→ **WHAT THE EXERCISE ASKS**: Could you print the lines below exactly, from the one holding "Manage repository deployment" through the last line, with no other output?

################

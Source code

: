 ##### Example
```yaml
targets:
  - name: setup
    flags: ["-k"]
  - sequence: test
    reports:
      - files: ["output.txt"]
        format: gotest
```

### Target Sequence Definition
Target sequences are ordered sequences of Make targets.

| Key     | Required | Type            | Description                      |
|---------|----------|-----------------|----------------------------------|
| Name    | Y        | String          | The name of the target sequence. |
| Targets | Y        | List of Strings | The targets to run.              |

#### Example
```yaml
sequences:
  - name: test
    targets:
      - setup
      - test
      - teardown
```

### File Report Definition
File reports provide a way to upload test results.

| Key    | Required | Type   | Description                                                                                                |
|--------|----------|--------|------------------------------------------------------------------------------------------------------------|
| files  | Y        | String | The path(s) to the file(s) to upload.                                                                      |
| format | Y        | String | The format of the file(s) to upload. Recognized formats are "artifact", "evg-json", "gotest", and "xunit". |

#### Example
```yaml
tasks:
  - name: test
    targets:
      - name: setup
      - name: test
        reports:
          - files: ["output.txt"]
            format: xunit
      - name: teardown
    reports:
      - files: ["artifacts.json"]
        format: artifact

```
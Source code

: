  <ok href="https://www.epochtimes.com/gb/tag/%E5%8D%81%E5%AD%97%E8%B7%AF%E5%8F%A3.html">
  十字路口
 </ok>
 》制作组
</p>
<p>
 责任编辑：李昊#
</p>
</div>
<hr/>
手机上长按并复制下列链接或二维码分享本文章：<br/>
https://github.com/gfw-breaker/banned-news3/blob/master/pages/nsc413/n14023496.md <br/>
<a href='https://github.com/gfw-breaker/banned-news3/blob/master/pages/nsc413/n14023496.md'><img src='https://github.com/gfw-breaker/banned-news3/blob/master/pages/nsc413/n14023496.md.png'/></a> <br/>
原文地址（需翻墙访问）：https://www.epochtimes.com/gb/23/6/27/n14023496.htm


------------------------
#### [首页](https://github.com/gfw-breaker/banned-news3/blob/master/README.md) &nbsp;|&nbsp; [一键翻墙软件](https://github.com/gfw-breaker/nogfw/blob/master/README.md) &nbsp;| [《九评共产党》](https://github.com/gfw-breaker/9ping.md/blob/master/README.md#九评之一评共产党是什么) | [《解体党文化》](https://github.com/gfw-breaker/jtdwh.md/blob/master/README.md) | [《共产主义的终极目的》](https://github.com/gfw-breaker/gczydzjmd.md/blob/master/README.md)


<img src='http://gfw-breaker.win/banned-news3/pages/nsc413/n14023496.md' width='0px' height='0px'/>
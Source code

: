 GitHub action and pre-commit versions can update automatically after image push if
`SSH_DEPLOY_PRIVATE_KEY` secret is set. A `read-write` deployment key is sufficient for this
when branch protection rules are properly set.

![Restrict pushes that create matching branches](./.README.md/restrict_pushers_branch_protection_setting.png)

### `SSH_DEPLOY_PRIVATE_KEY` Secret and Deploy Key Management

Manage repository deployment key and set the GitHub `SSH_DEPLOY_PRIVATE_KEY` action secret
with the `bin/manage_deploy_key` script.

################

→ **TASK OUTPUT**:
Manage repository deployment key and set the GitHub `SSH_DEPLOY_PRIVATE_KEY` action secret
with the `bin/manage_deploy_key` script.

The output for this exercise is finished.